What's new in the survey package - Biased and Inefficient

There’s a new version of the survey package on CRAN (yay!). A lot of it is minor or relatively esoteric fixes. There’s one big change, which will break some people’s code. The svyquantile function has been completely rewritten. You might naively think quantiles are easy, but they aren’t

The \(p\)th quantile is defined as the value where the estimated cumulative distribution function is equal to \(p\). As with quantiles in unweighted data, this definition only pins down the quantile to an interval between two observations, and a rule is needed to interpolate. As the help for the base R function explains, even before considering sampling weights there are many possible rules (like all the ones base R adopted from Hyndman & Fan’s paper).

As a result of the rewrite, the format of the output is different. If you want the old output, the old function is available as oldsvyquantile. But the new one is better. There’s more information in the qrule vignette.

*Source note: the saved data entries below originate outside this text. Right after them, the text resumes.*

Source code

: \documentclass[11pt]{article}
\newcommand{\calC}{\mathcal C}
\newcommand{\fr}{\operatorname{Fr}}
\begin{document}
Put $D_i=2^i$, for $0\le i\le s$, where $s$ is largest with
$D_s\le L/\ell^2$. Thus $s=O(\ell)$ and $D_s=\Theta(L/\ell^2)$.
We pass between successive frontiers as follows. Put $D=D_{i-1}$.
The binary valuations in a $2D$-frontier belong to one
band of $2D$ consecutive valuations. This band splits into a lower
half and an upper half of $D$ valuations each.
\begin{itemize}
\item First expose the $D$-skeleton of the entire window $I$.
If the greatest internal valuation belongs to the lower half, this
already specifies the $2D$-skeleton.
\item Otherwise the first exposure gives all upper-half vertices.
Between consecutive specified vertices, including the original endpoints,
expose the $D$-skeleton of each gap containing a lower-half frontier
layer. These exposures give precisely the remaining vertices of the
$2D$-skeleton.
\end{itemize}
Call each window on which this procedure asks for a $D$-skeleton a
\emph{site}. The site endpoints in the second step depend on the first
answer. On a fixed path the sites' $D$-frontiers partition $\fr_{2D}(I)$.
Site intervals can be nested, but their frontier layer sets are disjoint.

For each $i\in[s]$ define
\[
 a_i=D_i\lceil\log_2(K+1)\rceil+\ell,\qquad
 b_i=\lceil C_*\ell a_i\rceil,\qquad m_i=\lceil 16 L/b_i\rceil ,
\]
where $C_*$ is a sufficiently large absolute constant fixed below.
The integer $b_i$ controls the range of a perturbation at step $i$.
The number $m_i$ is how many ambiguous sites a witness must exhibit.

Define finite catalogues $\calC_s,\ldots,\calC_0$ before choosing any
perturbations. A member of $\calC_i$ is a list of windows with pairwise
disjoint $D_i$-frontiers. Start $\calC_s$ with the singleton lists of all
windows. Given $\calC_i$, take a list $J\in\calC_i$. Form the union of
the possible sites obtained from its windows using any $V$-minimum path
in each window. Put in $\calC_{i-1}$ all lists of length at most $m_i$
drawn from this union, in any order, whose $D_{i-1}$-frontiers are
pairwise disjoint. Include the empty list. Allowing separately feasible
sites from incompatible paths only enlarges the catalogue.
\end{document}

The svydesign function is much faster for very large data sets with character strings for PSU and stratum identifiers (these got slower when R changed to stringsAsFactors=FALSE).

Another important change is that svyglm handles negative residual degrees of freedom better. The design degrees of freedom for a survey are fairly well defined, but it’s less clear what happens to the residual df in a regression model. Subtracting a degree of freedom for each predictor is conservative (it would be correct if all the predictors were PSU-level). When the predictors are at the individual level it is quite possible to have more predictors than design degrees of freedom, so the residual df are negative. Previously, the summary method just lost it at the idea of negative df; now it gives parameter estimates and standard errors but no \(p\)-values. If you know what residual df you want to use, you can supply it as an argument to summary.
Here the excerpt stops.